Ernst-Gottfried Mahrenholz, ehemaliger Vizepräsident des Bundesverfassungsgerichts, nannte das Urteil „diskriminierend“. „Dieses Urteil und das ihm zugrunde liegende Gesetz des Landes Baden-Württemberg desintegrieren unsere Gesellschaft“, sagte Mahrenholz im Deutschlandfunk. Deutschland habe die Aufgabe, 3,5 Millionen Muslime zu integrieren und nicht zu desintegrieren, mahnte er. Auch das pauschale Verbot von Kopftüchern kritisierte er: Das Beamtenrecht sehe generell nur Einzelfallprüfungen vor, lediglich nach der Machtergreifung der Nationalsozialisten habe man generell alle Sozialdemokraten und Zentrumspolitiker aus dem Staatsdienst entfernt.

Die Möglichkeit, Lehrerinnen pauschal die Bekundung ihrer Religion zu verbieten, hatte das Bundesverfassungsgericht in seinem Urteil vom September 2003 allerdings vorgesehen.
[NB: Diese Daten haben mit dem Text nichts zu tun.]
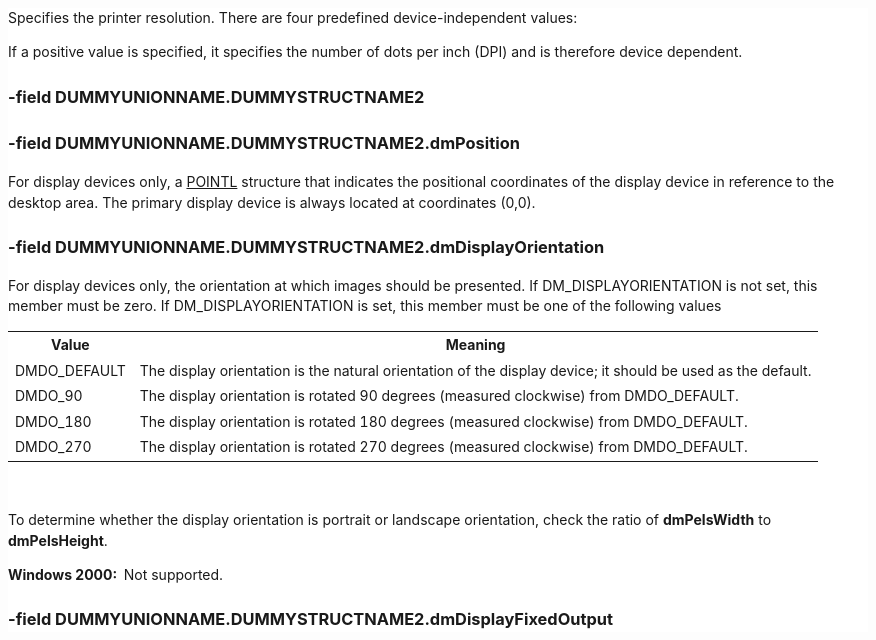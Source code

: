 Specifies the printer resolution. There are four predefined device-independent values:

<a id="DMRES_HIGH"></a>
<a id="dmres_high"></a>
If a positive value is specified, it specifies the number of dots per inch (DPI) and is therefore device dependent.

### -field DUMMYUNIONNAME.DUMMYSTRUCTNAME2

### -field DUMMYUNIONNAME.DUMMYSTRUCTNAME2.dmPosition

For display devices only, a <a href="/previous-versions/dd162807(v=vs.85)">POINTL</a> structure that indicates the positional coordinates of the display device in reference to the desktop area. The primary display device is always located at coordinates (0,0).

### -field DUMMYUNIONNAME.DUMMYSTRUCTNAME2.dmDisplayOrientation

For display devices only, the orientation at which images should be presented. If DM_DISPLAYORIENTATION is not set, this member must be zero. If DM_DISPLAYORIENTATION is set, this member must be one of the following values

<table>
<tr>
<th>Value</th>
<th>Meaning</th>
</tr>
<tr>
<td>DMDO_DEFAULT</td>
<td>The display orientation is the natural orientation of the display device; it should be used as the default.</td>
</tr>
<tr>
<td>DMDO_90</td>
<td>The display orientation is rotated 90 degrees (measured clockwise) from DMDO_DEFAULT.</td>
</tr>
<tr>
<td>DMDO_180</td>
<td>The display orientation is rotated 180 degrees (measured clockwise) from DMDO_DEFAULT.</td>
</tr>
<tr>
<td>DMDO_270</td>
<td>The display orientation is rotated 270 degrees (measured clockwise) from DMDO_DEFAULT.</td>
</tr>
</table>
 

To determine whether the display orientation is portrait or landscape orientation, check the ratio of <b>dmPelsWidth</b> to <b>dmPelsHeight</b>.
                

<b>Windows 2000:  </b>Not supported.

### -field DUMMYUNIONNAME.DUMMYSTRUCTNAME2.dmDisplayFixedOutput
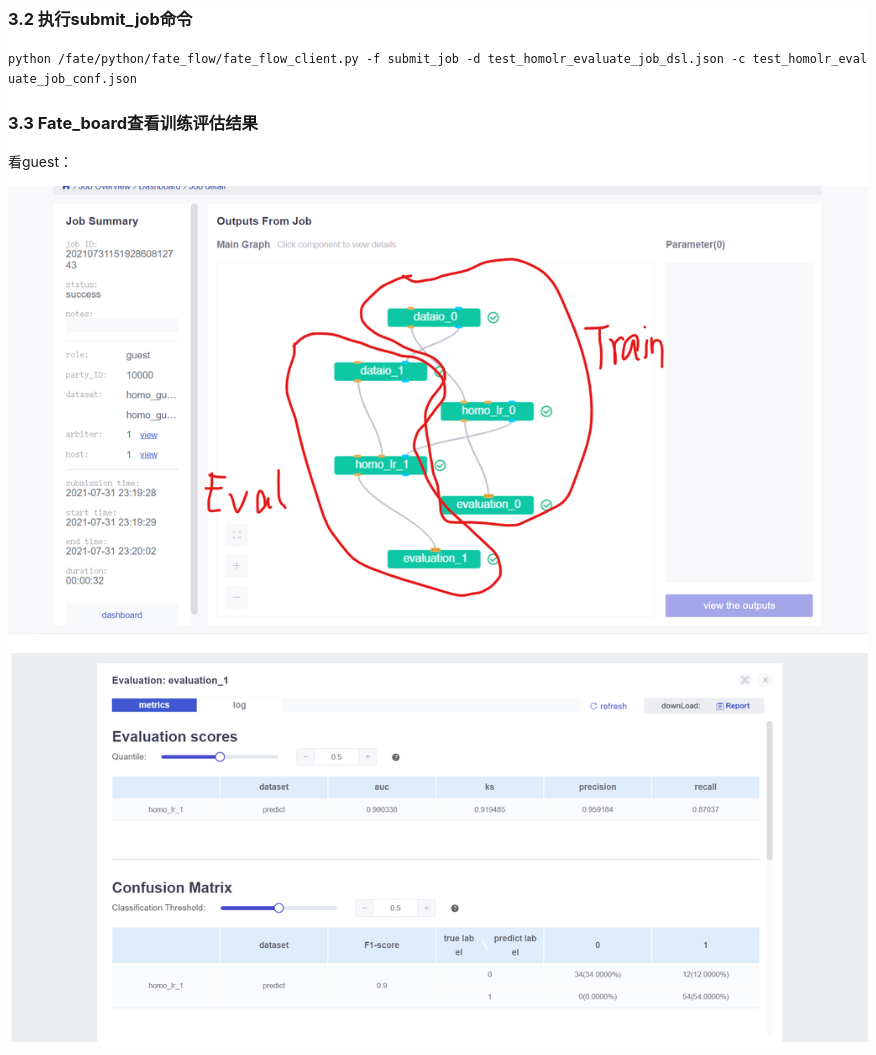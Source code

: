 ### 3.2 执行submit_job命令

`python /fate/python/fate_flow/fate_flow_client.py -f submit_job -d test_homolr_evaluate_job_dsl.json -c test_homolr_evaluate_job_conf.json `

### 3.3 Fate_board查看训练评估结果

看guest：

![image-20210731233448131](image-20210731233448131.png)

![image-20210731233550845](image-20210731233550845.png)
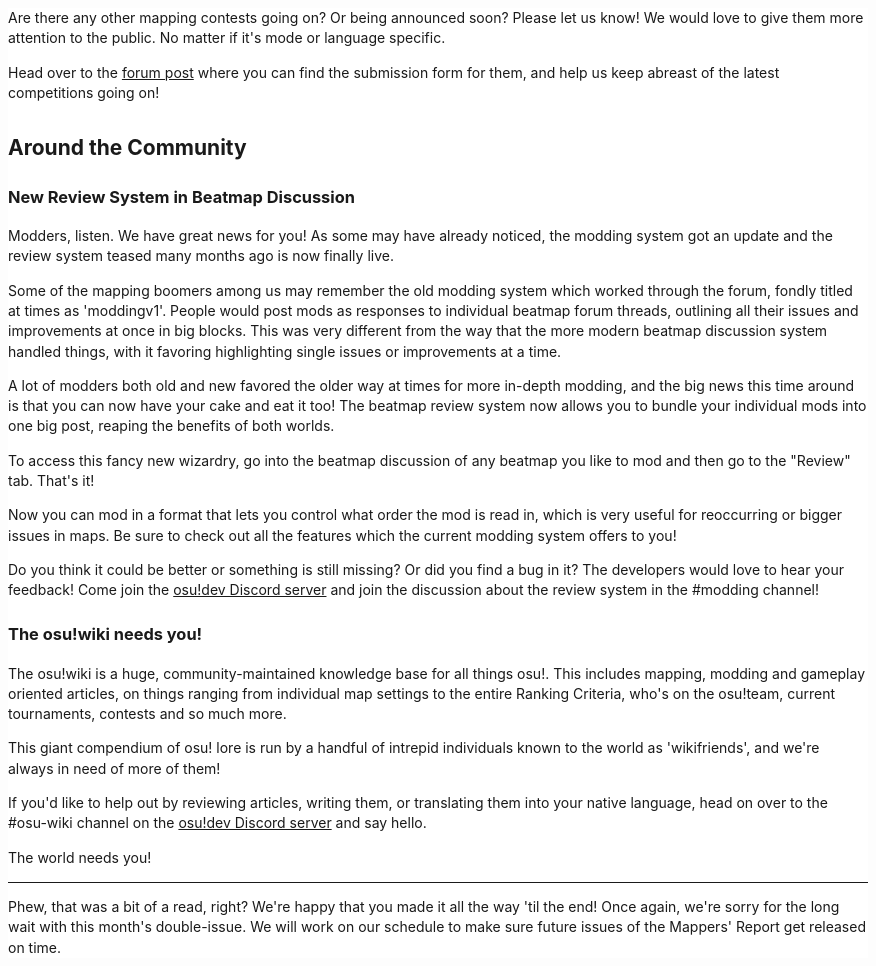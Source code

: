 Are there any other mapping contests going on? Or being announced soon? Please let us know! We would love to give them more attention to the public. No matter if it's mode or language specific. 

Head over to the [forum post](https://osu.ppy.sh/community/forums/topics/1027590) where you can find the submission form for them, and help us keep abreast of the latest competitions going on! 

## Around the Community

### New Review System in Beatmap Discussion

Modders, listen. We have great news for you! As some may have already noticed, the modding system got an update and the review system teased many months ago is now finally live.

Some of the mapping boomers among us may remember the old modding system which worked through the forum, fondly titled at times as 'moddingv1'. People would post mods as responses to individual beatmap forum threads, outlining all their issues and improvements at once in big blocks. This was very different from the way that the more modern beatmap discussion system handled things, with it favoring highlighting single issues or improvements at a time.

A lot of modders both old and new favored the older way at times for more in-depth modding, and the big news this time around is that you can now have your cake and eat it too! The beatmap review system now allows you to bundle your individual mods into one big post, reaping the benefits of both worlds.

To access this fancy new wizardry, go into the beatmap discussion of any beatmap you like to mod and then go to the "Review" tab. That's it!

Now you can mod in a format that lets you control what order the mod is read in, which is very useful for reoccurring or bigger issues in maps. Be sure to check out all the features which the current modding system offers to you!

Do you think it could be better or something is still missing? Or did you find a bug in it? The developers would love to hear your feedback! Come join the [osu!dev Discord server](https://discord.gg/ppy) and join the discussion about the review system in the #modding channel! 

### The osu!wiki needs you!

The osu!wiki is a huge, community-maintained knowledge base for all things osu!. This includes mapping, modding and gameplay oriented articles, on things ranging from individual map settings to the entire Ranking Criteria, who's on the osu!team, current tournaments, contests and so much more.

This giant compendium of osu! lore is run by a handful of intrepid individuals known to the world as 'wikifriends', and we're always in need of more of them!

If you'd like to help out by reviewing articles, writing them, or translating them into your native language, head on over to the #osu-wiki channel on the [osu!dev Discord server](https://discord.gg/ppy) and say hello.

The world needs you!

<a id="conclusion"></a>

---

Phew, that was a bit of a read, right? We're happy that you made it all the way 'til the end! Once again, we're sorry for the long wait with this month's double-issue. We will work on our schedule to make sure future issues of the Mappers' Report get released on time.
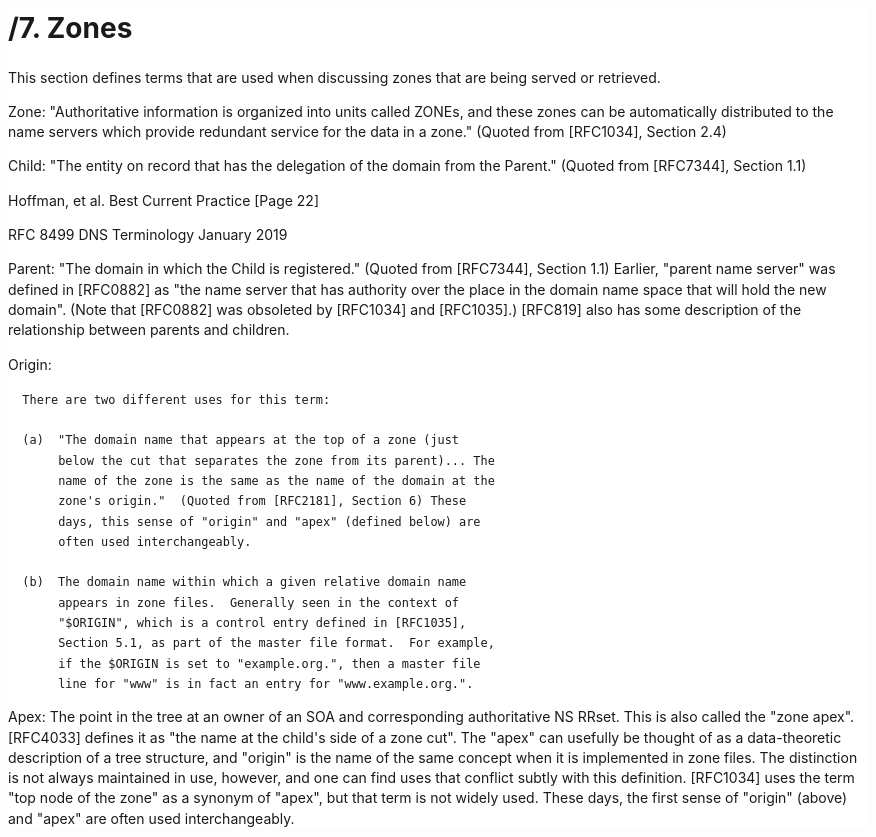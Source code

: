 # /7.  Zones

   This section defines terms that are used when discussing zones that
   are being served or retrieved.

   Zone:  "Authoritative information is organized into units called
      ZONEs, and these zones can be automatically distributed to the
      name servers which provide redundant service for the data in a
      zone."  (Quoted from [RFC1034], Section 2.4)

   Child:  "The entity on record that has the delegation of the domain
      from the Parent."  (Quoted from [RFC7344], Section 1.1)






Hoffman, et al.           Best Current Practice                [Page 22]

RFC 8499                     DNS Terminology                January 2019


   Parent:  "The domain in which the Child is registered."  (Quoted from
      [RFC7344], Section 1.1) Earlier, "parent name server" was defined
      in [RFC0882] as "the name server that has authority over the place
      in the domain name space that will hold the new domain".  (Note
      that [RFC0882] was obsoleted by [RFC1034] and [RFC1035].)
      [RFC819] also has some description of the relationship between
      parents and children.

   Origin:

      There are two different uses for this term:

      (a)  "The domain name that appears at the top of a zone (just
           below the cut that separates the zone from its parent)... The
           name of the zone is the same as the name of the domain at the
           zone's origin."  (Quoted from [RFC2181], Section 6) These
           days, this sense of "origin" and "apex" (defined below) are
           often used interchangeably.

      (b)  The domain name within which a given relative domain name
           appears in zone files.  Generally seen in the context of
           "$ORIGIN", which is a control entry defined in [RFC1035],
           Section 5.1, as part of the master file format.  For example,
           if the $ORIGIN is set to "example.org.", then a master file
           line for "www" is in fact an entry for "www.example.org.".

   Apex:  The point in the tree at an owner of an SOA and corresponding
      authoritative NS RRset.  This is also called the "zone apex".
      [RFC4033] defines it as "the name at the child's side of a zone
      cut".  The "apex" can usefully be thought of as a data-theoretic
      description of a tree structure, and "origin" is the name of the
      same concept when it is implemented in zone files.  The
      distinction is not always maintained in use, however, and one can
      find uses that conflict subtly with this definition.  [RFC1034]
      uses the term "top node of the zone" as a synonym of "apex", but
      that term is not widely used.  These days, the first sense of
      "origin" (above) and "apex" are often used interchangeably.
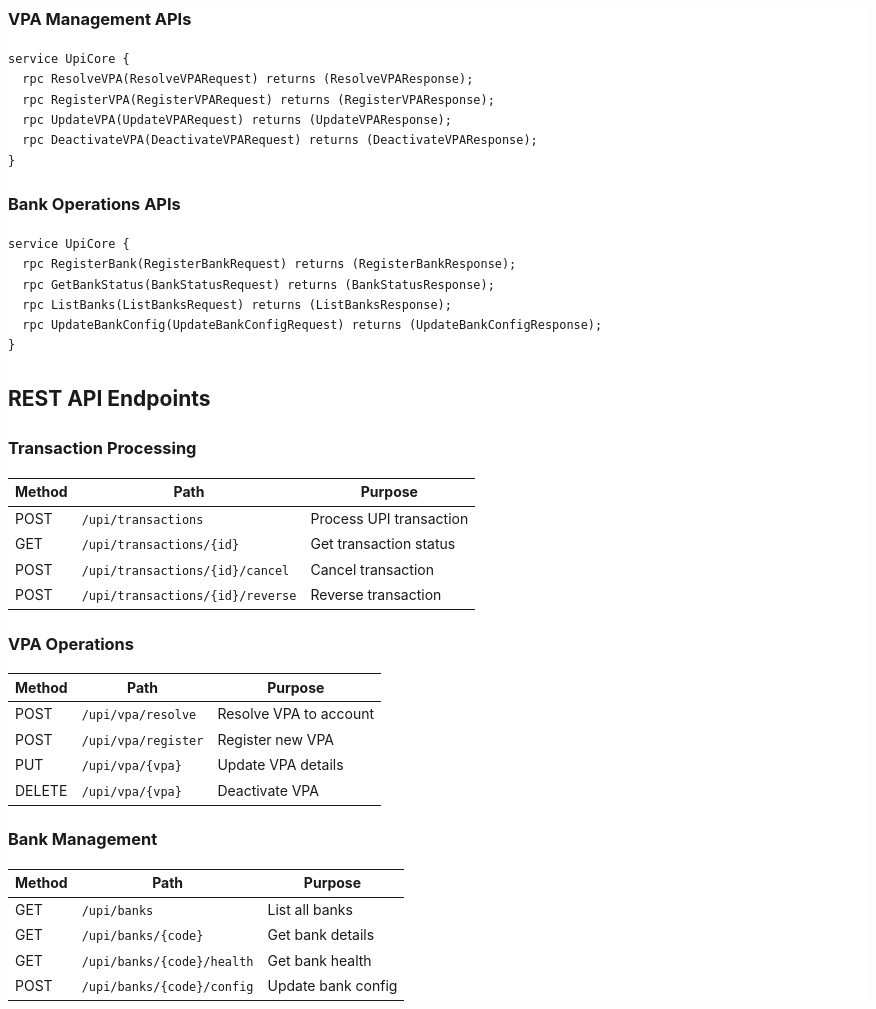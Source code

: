 ### VPA Management APIs
```protobuf
service UpiCore {
  rpc ResolveVPA(ResolveVPARequest) returns (ResolveVPAResponse);
  rpc RegisterVPA(RegisterVPARequest) returns (RegisterVPAResponse);
  rpc UpdateVPA(UpdateVPARequest) returns (UpdateVPAResponse);
  rpc DeactivateVPA(DeactivateVPARequest) returns (DeactivateVPAResponse);
}
```

### Bank Operations APIs
```protobuf
service UpiCore {
  rpc RegisterBank(RegisterBankRequest) returns (RegisterBankResponse);
  rpc GetBankStatus(BankStatusRequest) returns (BankStatusResponse);
  rpc ListBanks(ListBanksRequest) returns (ListBanksResponse);
  rpc UpdateBankConfig(UpdateBankConfigRequest) returns (UpdateBankConfigResponse);
}
```

## REST API Endpoints

### Transaction Processing
| Method | Path | Purpose |
|--------|------|---------|
| POST | `/upi/transactions` | Process UPI transaction |
| GET | `/upi/transactions/{id}` | Get transaction status |
| POST | `/upi/transactions/{id}/cancel` | Cancel transaction |
| POST | `/upi/transactions/{id}/reverse` | Reverse transaction |

### VPA Operations
| Method | Path | Purpose |
|--------|------|---------|
| POST | `/upi/vpa/resolve` | Resolve VPA to account |
| POST | `/upi/vpa/register` | Register new VPA |
| PUT | `/upi/vpa/{vpa}` | Update VPA details |
| DELETE | `/upi/vpa/{vpa}` | Deactivate VPA |

### Bank Management
| Method | Path | Purpose |
|--------|------|---------|
| GET | `/upi/banks` | List all banks |
| GET | `/upi/banks/{code}` | Get bank details |
| GET | `/upi/banks/{code}/health` | Get bank health |
| POST | `/upi/banks/{code}/config` | Update bank config |
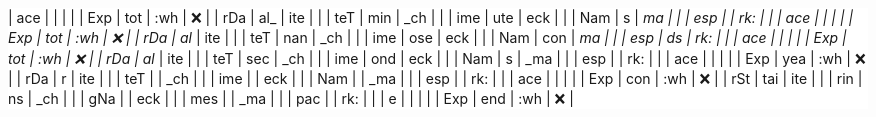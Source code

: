 | ace |     |     |     |
| Exp | tot | :wh | :x: |
| rDa | al_ | ite |     |
| teT | min | _ch |     |
| ime | ute | eck |     |
| Nam | s   | _ma |     |
| esp |     | rk: |     |
| ace |     |     |     |
| Exp | tot | :wh | :x: |
| rDa | al_ | ite |     |
| teT | nan | _ch |     |
| ime | ose | eck |     |
| Nam | con | _ma |     |
| esp | ds  | rk: |     |
| ace |     |     |     |
| Exp | tot | :wh | :x: |
| rDa | al_ | ite |     |
| teT | sec | _ch |     |
| ime | ond | eck |     |
| Nam | s   | _ma |     |
| esp |     | rk: |     |
| ace |     |     |     |
| Exp | yea | :wh | :x: |
| rDa | r   | ite |     |
| teT |     | _ch |     |
| ime |     | eck |     |
| Nam |     | _ma |     |
| esp |     | rk: |     |
| ace |     |     |     |
| Exp | con | :wh | :x: |
| rSt | tai | ite |     |
| rin | ns  | _ch |     |
| gNa |     | eck |     |
| mes |     | _ma |     |
| pac |     | rk: |     |
| e   |     |     |     |
| Exp | end | :wh | :x: |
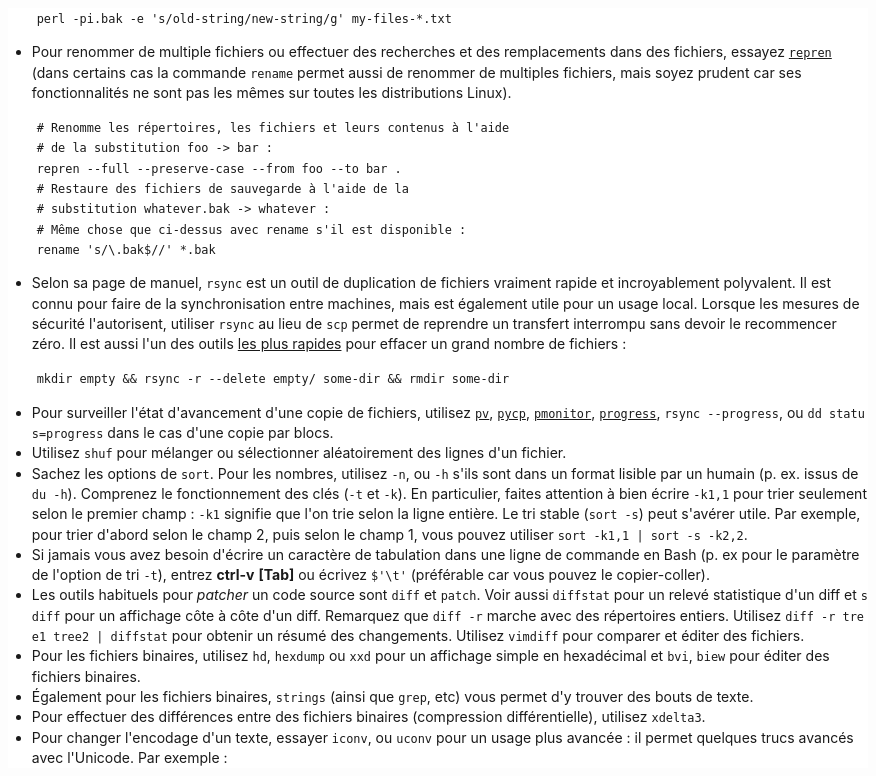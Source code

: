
 ```
    perl -pi.bak -e 's/old-string/new-string/g' my-files-*.txt
```

* Pour renommer de multiple fichiers ou effectuer des recherches et des remplacements dans des fichiers, essayez [`repren`](https://github.com/jlevy/repren) (dans certains cas la commande `rename` permet aussi de renommer de multiples fichiers, mais soyez prudent car ses fonctionnalités ne sont pas les mêmes sur toutes les distributions Linux).

```
    # Renomme les répertoires, les fichiers et leurs contenus à l'aide
    # de la substitution foo -> bar :
    repren --full --preserve-case --from foo --to bar .
    # Restaure des fichiers de sauvegarde à l'aide de la
    # substitution whatever.bak -> whatever :
    # Même chose que ci-dessus avec rename s'il est disponible :
    rename 's/\.bak$//' *.bak
```

* Selon sa page de manuel, `rsync` est un outil de duplication de fichiers vraiment rapide et incroyablement polyvalent. Il est connu pour faire de la synchronisation entre machines, mais est également utile pour un usage local. Lorsque les mesures de sécurité l'autorisent, utiliser `rsync` au lieu de `scp` permet de reprendre un transfert interrompu sans devoir le recommencer zéro. Il est aussi l'un des outils [les plus rapides](https://web.archive.org/web/20130929001850/http://linuxnote.net/jianingy/en/linux/a-fast-way-to-remove-huge-number-of-files.html) pour effacer un grand nombre de fichiers :

```
    mkdir empty && rsync -r --delete empty/ some-dir && rmdir some-dir
```

* Pour surveiller l'état d'avancement d'une copie de fichiers, utilisez [`pv`](http://www.ivarch.com/programs/pv.shtml), [`pycp`](https://github.com/dmerejkowsky/pycp), [`pmonitor`](https://github.com/dspinellis/pmonitor), [`progress`](https://github.com/Xfennec/progress), `rsync --progress`, ou `dd status=progress` dans le cas d'une copie par blocs.
* Utilisez `shuf` pour mélanger ou sélectionner aléatoirement des lignes d'un fichier.
* Sachez les options de `sort`. Pour les nombres, utilisez `-n`, ou `-h` s'ils sont dans un format lisible par un humain (p. ex. issus de `du -h`). Comprenez le fonctionnement des clés (`-t` et `-k`). En particulier, faites attention à bien écrire `-k1,1` pour trier seulement selon le premier champ : `-k1` signifie que l'on trie selon la ligne entière. Le tri stable (`sort -s`) peut s'avérer utile. Par exemple, pour trier d'abord selon le champ 2, puis selon le champ 1, vous pouvez utiliser `sort -k1,1 | sort -s -k2,2`.
* Si jamais vous avez besoin d'écrire un caractère de tabulation dans une ligne de commande en Bash (p. ex pour le paramètre de l'option de tri `-t`), entrez **ctrl-v** **\[Tab]** ou écrivez `$'\t'` (préférable car vous pouvez le copier-coller).
* Les outils habituels pour _patcher_ un code source sont `diff` et `patch`. Voir aussi `diffstat` pour un relevé statistique d'un diff et `sdiff` pour un affichage côte à côte d'un diff. Remarquez que `diff -r` marche avec des répertoires entiers. Utilisez `diff -r tree1 tree2 | diffstat` pour obtenir un résumé des changements. Utilisez `vimdiff` pour comparer et éditer des fichiers.
* Pour les fichiers binaires, utilisez `hd`, `hexdump` ou `xxd` pour un affichage simple en hexadécimal et `bvi`, `biew` pour éditer des fichiers binaires.
* Également pour les fichiers binaires, `strings` (ainsi que `grep`, etc) vous permet d'y trouver des bouts de texte.
* Pour effectuer des différences entre des fichiers binaires (compression différentielle), utilisez `xdelta3`.
* Pour changer l'encodage d'un texte, essayer `iconv`, ou `uconv` pour un usage plus avancée : il permet quelques trucs avancés avec l'Unicode. Par exemple :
Deshalb hat das Bundesverwaltungsgericht das Stuttgarter Kopftuch-Gesetz für rechtmäßig erklärt und damit die Klage Ludins abgewiesen.

Die Richter werteten in ihrer Urteilsbegründung das baden-württembergische Gesetz als ein „allgemeines ausnahmsloses Verbot, durch religiöse Bekleidung Bekundungen abzugeben, die den Schulfrieden gefährden oder stören könnten“. Da Ludin das Tuch nicht abnehmen wolle, fehle es ihr damit an der Eignung für den Beruf der Lehrerin im Staatsdienst. Den umstrittenen Satz im Gesetz, dass die „Darstellung christlicher und abendländischer Kulturwerte“ erlaubt sei, wertete das Gericht als überflüssig. Denn diese „Darstellung“ sei ohnehin von der Landesverfassung gedeckt.

Das bedeutet aber auch, dass eine Nonne, die das Christentum nicht nur „darstellt“, sondern ihren Glauben „bekundet“, unter Umständen ebenfalls nicht eingestellt werden dürfte, denn „Bekundungen“ sind laut Gesetz kritisch zu betrachten. Allerdings muss das Schulamt bei dieser kritischen Betrachtung befinden, ihre Tracht könne den Schulfrieden gefährden. Wenn es das nicht feststelle, könnte eine Nonne unterrichten, bis jemand dagegen protestiert.

Das bringt die Integrationsbeauftragte der Bundesregierung Marieluise Beck zu einer kritischen Einschätzung: „Die Lösung, alle religiösen Symbole gleichzustellen, kann in diesem Fall unterlaufen werden. Am Ende werden doch nur die Musliminnen mit Kopftuch ausgegrenzt, mit dem Hinweis, sie trügen ein Kleidungsstück, das zu Konflikten führe.“ Dieses Stigma breite sich auch auf andere Berufe aus, so Beck: „Uns liegen Stellenausschreibungen für Arzthelferinnen oder Änderungsschneiderinnen vor, in denen steht: ‚nur ohne Kopftuch‘ “, sagte Beck. Von außen zu definieren, das Tuch sei an sich konfliktbeladen, und deshalb müsse eine Frau es abnehmen, sei eine „durch und durch paternalistische Haltung“.

Das sieht die Islambeauftragte der SPD im Bundestag, Lale Akgün, ganz anders: „Eine Beamtin muss eben an bestimmten Punkten Verzicht üben“, sagte Akgün der taz. Sie wolle nicht, dass Lehrerinnen mit Kopftuch entlassen würden, aber: „Ich wünsche mir, dass sie den Mut haben, über ihren Schatten zu springen und mit nach einer Lösung zu suchen.“ Fereshta Ludin findet sich genau in solchen Aussagen diskriminiert: „Es ging immer nur abstrakt um das Kopftuch, das angeblich gefährlich ist. Um meine Person, meine persönliche Freiheit und das, was ich den Kindern vermitteln möchte, geht es überhaupt nicht mehr“, sagte sie nach dem Urteil. Das Gericht habe nicht beachtet, dass es mit dem Urteil eine bestimmte Gruppe einfach ausgrenze. In diese Richtung argumentierte auch Eva-Maria Stange von der Gewerkschaft Erziehung und Wissenschaft. „Der Umgang mit dem Kopftuch im Unterricht sollte vor Ort in der jeweiligen Schule geschehen“, forderte Stange. Ludin und ihr Anwalt warten die schriftliche Urteilsbegründung ab, bevor sie entscheiden, ob sie erneut vor dem Bundesverfassungsgericht klagen.